A consumer that calls Fn::importValue("Corporate-MailZoneId") directly receives the marker-wrapped string and will fail downstream, which is by design. The -I- form is the only intended import path; readImports() strips the marker on its way back when consuming via the typed API.

The App wires it:

apps/Corporate/index.ts
const mailDns = new CorporateMailDnsStack(app, "Corporate", "CorporateMailDns", { ... });
mailDns.addDependency(rootImportStack);
mailDns.publish(); // called here, never inside the constructor

Consumers call CorporateMailDns.importValues() to get the typed value; nobody hardcodes the string Corporate-I-MailZoneId.

To consume a stack’s exports from a different CDK application, use ImportingStack (apps/Al1x/util.ts). It reconstructs exported infrastructure resources from CloudFormation via Fn.importValue. Adding new exports to one app requires a matching import entry in ImportingStack.


Custom resources allow CDK to invoke arbitrary logic during CloudFormation lifecycle events (Create, Update, Delete). This codebase uses the aws-cdk-lib/custom-resources Provider framework.

The WriteNSRecordsToUpstreamDns construct (constructs/xgress/write-ns-records-to-upstream-dns.ts) is the canonical example: it creates an NS delegation record in a Route53 zone in a different AWS account by assuming a cross-account IAM role from a Lambda.

The three moving parts are always:

import * as custom_resources from "aws-cdk-lib/custom-resources";
// 1. The Lambda function — handles the Create/Update/Delete events
const onEventHandler = new lambda_nodejs.NodejsFunction(this, "Handler", {
entry: path.join(__dirname, "../inline-lambdas/my-handler.ts"),
handler: "handler",
role: lambdaExecutionRole,
timeout: cdk.Duration.minutes(3),
// Use logGroup (not logRetention) — see pitfalls section
});
// 2. The Provider — connects Lambda to the Custom Resource framework
const provider = new custom_resources.Provider(this, "Provider", {
onEventHandler,
});
// 3. The Custom Resource — the actual CloudFormation resource
new cdk.CustomResource(this, "Resource", {
serviceToken: provider.serviceToken,
resourceType: "Custom::MyResourceType", // must start with "Custom::"
properties: {
// values passed to the Lambda's event.ResourceProperties
targetAccountId: props.targetAccountId,
parentZoneName: props.hostingZoneName,
},
});

The AllowCreatingNSRecordsRole IAM construct (constructs/oam/allow-creating-ns-records-role.ts) is the trust-policy counterpart — it defines the IAM role in the target account that the Custom Resource Lambda assumes.

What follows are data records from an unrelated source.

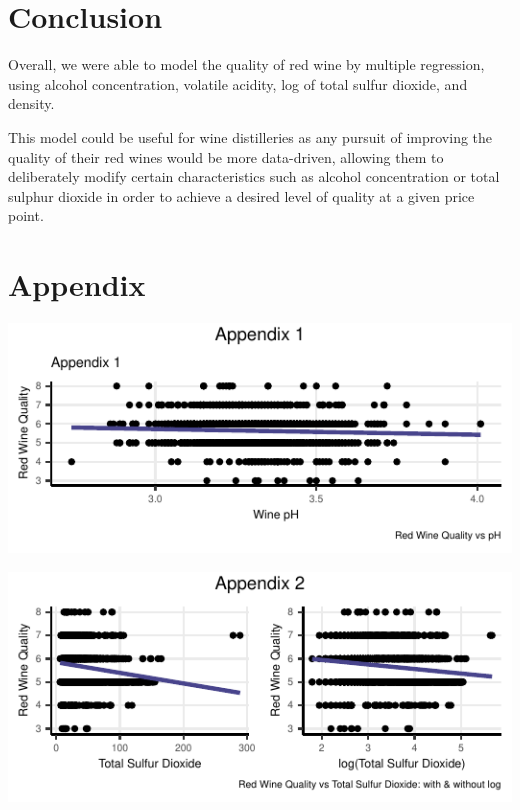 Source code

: \documentclass[letterpaper,8pt,twocolumn,twoside,]{pinp}
\begin{document}
\hypertarget{conclusion}{%
\section{Conclusion}\label{conclusion}}

Overall, we were able to model the quality of red wine by multiple
regression, using alcohol concentration, volatile acidity, log of total
sulfur dioxide, and density.

This model could be useful for wine distilleries as any pursuit of
improving the quality of their red wines would be more data-driven,
allowing them to deliberately modify certain characteristics such as
alcohol concentration or total sulphur dioxide in order to achieve a
desired level of quality at a given price point.

\pagebreak

\hypertarget{appendix}{%
\section{Appendix}\label{appendix}}

\begin{center}\includegraphics{DATA2002_ExecutiveSummary_files/figure-latex/unnamed-chunk-4-1} \end{center}

\begin{center}\includegraphics{DATA2002_ExecutiveSummary_files/figure-latex/unnamed-chunk-4-2} \end{center}
\end{document}
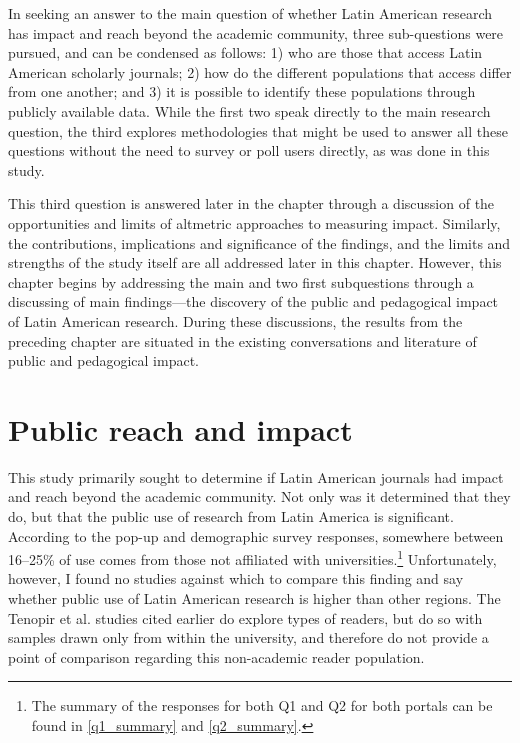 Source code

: In seeking an answer to the main question of whether Latin American research has impact and reach beyond the academic community, three sub-questions were pursued, and can be condensed as follows: 1) who are those that access Latin American scholarly journals; 2) how do the different populations that access differ from one another; and 3) it is possible to identify these populations through publicly available data. While the first two speak directly to the main research question, the third explores methodologies that might be used to answer all these questions without the need to survey or poll users directly, as was done in this study.

This third question is answered later in the chapter through a discussion of the opportunities and limits of altmetric approaches to measuring impact. Similarly, the contributions, implications and significance of the findings, and the limits and strengths of the study itself are all addressed later in this chapter. However, this chapter begins by addressing the main and two first subquestions through a discussing of main findings—the discovery of the public and pedagogical impact of Latin American research. During these discussions, the results from the preceding chapter are situated in the existing conversations and literature of public and pedagogical impact.

\section{Public reach and impact}
\label{publicreachandimpact}

This study primarily sought to determine if Latin American journals had impact and reach beyond the academic community. Not only was it determined that they do, but that the public use of research from Latin America is significant. According to the pop-up and demographic survey responses, somewhere between 16--25\% of use comes from those not affiliated with universities.\footnote{The summary of the responses for both Q1 and Q2 for both portals can be found in \autoref{q1_summary} and \autoref{q2_summary}.} Unfortunately, however, I found no studies against which to compare this finding and say whether public use of Latin American research is higher than other regions. The Tenopir et al. studies cited earlier do explore types of readers, but do so with samples drawn only from within the university, and therefore do not provide a point of comparison regarding this non-academic reader population.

Every use of custom_resources.Provider produces more Lambdas than it appears to at first glance. Understanding the fan-out is important when reviewing PRs that add new Custom Resources, because Lambda count affects cold-start latency budgets, concurrency limits, and per-function CloudWatch log group proliferation.

Per-instance fan-out: two Lambdas per Provider

Section titled “Per-instance fan-out: two Lambdas per Provider”

Each new custom_resources.Provider(this, ...) call creates two Lambda functions:

  1. The user-supplied handler — the function you pass as onEventHandler. It executes your Create / Update / Delete logic.
  2. framework-onEvent — a Lambda injected by the CDK Provider framework itself. It wraps your handler, manages the async polling loop, and posts the CloudFormation signal back to the pre-signed S3 URL.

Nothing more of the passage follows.